Le fait que la communauté internationale ait toléré qu’Israël largue des bombes fabriquées aux États-Unis sur des camps de réfugiés a créé un précédent effrayant pour d’autres gouvernements qui pourraient commettre des atrocités en bénéficiant du même blanc-seing.

L’Inde a compris cela.

Cette semaine, cette prise de conscience s’est concrétisée par des actes de violences. Le 6 mai, l’Inde a lancé des frappes de missiles sur le Pakistan sous la bannière de l’Opération Sindoor, un nom qui a de profondes connotations culturelles hindoues.

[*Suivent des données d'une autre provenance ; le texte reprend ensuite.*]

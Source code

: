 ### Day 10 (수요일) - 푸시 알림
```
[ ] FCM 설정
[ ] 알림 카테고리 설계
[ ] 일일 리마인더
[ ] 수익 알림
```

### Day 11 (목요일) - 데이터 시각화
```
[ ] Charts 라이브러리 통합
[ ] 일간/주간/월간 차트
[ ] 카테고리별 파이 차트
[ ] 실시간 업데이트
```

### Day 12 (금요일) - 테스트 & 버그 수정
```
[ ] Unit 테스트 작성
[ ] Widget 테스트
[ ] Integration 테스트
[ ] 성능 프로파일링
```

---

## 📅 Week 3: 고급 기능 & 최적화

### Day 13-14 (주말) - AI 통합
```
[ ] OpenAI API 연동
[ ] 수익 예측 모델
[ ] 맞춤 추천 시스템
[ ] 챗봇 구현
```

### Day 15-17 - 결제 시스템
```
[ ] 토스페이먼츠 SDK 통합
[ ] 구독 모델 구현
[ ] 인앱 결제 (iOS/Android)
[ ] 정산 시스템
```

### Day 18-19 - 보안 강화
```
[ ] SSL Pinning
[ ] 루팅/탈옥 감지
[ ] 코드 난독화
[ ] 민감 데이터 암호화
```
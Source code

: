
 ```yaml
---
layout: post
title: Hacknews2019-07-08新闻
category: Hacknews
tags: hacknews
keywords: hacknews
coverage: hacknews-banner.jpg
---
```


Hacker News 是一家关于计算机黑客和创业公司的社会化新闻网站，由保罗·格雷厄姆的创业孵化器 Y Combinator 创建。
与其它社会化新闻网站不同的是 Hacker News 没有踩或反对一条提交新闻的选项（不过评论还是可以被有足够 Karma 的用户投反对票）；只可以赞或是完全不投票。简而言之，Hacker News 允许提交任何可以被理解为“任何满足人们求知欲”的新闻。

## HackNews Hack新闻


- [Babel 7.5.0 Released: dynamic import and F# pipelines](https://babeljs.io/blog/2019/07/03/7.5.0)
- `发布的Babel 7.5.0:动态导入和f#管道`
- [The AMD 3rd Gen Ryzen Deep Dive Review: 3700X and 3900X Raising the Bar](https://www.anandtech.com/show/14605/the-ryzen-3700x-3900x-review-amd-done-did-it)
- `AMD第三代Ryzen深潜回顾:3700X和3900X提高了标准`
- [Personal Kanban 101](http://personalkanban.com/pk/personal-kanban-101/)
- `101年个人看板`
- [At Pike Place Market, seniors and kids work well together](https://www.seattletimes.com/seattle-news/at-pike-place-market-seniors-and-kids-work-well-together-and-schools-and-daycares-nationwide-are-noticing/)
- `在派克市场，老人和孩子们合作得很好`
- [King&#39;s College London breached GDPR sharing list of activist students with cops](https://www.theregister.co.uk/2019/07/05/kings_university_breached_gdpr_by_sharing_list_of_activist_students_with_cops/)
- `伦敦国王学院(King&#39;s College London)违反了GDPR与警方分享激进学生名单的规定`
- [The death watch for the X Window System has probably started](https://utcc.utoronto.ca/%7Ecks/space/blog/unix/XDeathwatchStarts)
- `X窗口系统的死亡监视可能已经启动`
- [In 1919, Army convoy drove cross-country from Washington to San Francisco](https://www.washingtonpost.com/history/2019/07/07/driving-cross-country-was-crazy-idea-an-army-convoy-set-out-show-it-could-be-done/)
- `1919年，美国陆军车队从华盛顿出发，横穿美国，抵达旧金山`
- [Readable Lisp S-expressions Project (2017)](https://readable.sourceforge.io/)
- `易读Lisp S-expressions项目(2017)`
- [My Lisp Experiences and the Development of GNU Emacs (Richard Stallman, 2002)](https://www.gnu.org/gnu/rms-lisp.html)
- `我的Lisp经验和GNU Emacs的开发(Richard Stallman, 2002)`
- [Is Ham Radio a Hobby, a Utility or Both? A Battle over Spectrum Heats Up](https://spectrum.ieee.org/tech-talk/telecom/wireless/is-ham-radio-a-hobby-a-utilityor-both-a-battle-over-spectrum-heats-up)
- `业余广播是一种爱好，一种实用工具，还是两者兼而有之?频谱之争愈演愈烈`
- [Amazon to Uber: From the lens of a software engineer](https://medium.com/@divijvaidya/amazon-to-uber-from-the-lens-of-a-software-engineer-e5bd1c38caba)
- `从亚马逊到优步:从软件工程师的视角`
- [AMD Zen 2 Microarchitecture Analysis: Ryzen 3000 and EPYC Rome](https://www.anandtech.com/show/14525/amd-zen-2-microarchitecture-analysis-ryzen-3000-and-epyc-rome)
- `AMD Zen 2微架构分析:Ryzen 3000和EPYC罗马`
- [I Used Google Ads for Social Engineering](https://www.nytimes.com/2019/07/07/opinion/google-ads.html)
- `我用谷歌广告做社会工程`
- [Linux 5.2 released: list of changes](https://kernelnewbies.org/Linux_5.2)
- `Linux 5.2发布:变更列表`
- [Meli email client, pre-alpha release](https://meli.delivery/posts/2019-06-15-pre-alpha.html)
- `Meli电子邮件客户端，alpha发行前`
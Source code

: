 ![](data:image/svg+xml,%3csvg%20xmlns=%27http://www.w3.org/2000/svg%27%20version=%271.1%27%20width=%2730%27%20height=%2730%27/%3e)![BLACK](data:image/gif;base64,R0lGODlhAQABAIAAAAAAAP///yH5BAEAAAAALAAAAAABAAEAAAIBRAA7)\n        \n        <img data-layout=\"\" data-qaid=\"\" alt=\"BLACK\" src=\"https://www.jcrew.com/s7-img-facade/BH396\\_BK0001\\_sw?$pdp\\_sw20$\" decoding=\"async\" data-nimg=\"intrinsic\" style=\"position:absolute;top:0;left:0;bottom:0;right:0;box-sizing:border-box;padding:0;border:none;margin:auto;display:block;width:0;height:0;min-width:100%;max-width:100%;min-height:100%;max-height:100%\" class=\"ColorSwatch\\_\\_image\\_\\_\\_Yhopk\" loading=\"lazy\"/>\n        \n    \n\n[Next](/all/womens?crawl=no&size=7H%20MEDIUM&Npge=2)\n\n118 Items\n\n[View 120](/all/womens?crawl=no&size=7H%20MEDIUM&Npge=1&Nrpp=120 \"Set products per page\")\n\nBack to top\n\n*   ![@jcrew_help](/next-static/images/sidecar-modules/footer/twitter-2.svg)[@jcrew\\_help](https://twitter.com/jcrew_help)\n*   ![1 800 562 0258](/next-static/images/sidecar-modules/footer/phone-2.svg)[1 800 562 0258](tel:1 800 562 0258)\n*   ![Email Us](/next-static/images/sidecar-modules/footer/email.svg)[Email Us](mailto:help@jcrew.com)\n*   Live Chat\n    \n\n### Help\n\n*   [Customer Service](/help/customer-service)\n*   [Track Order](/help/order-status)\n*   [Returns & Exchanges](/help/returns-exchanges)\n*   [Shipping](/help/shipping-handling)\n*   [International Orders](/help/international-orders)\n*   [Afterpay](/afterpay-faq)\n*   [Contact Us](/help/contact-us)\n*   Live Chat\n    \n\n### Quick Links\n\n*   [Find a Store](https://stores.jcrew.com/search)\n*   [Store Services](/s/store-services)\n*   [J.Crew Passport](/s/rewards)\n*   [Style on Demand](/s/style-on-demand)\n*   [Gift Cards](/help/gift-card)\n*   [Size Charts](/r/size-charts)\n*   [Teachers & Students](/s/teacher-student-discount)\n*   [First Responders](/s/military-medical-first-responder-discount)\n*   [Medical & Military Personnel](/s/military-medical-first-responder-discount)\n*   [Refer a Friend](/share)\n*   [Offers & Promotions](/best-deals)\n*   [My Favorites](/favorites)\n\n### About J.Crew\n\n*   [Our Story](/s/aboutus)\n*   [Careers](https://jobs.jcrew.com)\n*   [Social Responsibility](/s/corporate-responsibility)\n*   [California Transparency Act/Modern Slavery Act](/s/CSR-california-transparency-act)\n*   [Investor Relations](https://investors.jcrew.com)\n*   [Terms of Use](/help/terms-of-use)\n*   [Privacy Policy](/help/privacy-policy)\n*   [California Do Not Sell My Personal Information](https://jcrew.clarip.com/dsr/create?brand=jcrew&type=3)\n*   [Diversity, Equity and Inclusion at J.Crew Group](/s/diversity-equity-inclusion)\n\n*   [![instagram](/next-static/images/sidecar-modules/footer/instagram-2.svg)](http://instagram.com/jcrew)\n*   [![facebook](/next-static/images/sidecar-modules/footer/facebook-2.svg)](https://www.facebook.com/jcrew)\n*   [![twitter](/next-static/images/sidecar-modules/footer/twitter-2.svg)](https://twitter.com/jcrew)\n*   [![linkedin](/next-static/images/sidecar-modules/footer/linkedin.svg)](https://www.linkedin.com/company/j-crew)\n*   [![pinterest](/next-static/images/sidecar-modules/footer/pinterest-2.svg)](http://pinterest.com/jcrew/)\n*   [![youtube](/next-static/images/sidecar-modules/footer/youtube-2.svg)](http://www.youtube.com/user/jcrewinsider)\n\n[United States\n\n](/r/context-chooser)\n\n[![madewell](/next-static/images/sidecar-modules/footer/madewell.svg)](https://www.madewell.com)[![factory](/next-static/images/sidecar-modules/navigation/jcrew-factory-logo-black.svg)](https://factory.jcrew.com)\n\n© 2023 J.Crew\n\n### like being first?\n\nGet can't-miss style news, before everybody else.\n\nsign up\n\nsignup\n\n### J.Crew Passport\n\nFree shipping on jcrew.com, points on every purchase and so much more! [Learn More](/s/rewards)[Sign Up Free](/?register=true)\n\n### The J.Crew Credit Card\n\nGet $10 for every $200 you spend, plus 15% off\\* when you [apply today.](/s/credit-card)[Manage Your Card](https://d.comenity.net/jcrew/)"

Importer le modèle israélien au Cachemire

Le gouvernement indien a affirmé qu’il s’agissait d’attaques de précision contre des « infrastructures terroristes », en réponse à l’attentat perpétré le 22 avril dans la ville de Pahalgam, dans la partie du Cachemire administrée par l’Inde, qui a coûté la vie à 26 touristes hindous.

Pourtant, aucune preuve concrète n’a permis d’établir un lien entre cette attaque et le Pakistan. Mais cela n’a pas d’importance. Les faits n’ont pas besoin d’être vérifiés lorsque l’objectif est de montrer sa puissance et d’imposer sa domination.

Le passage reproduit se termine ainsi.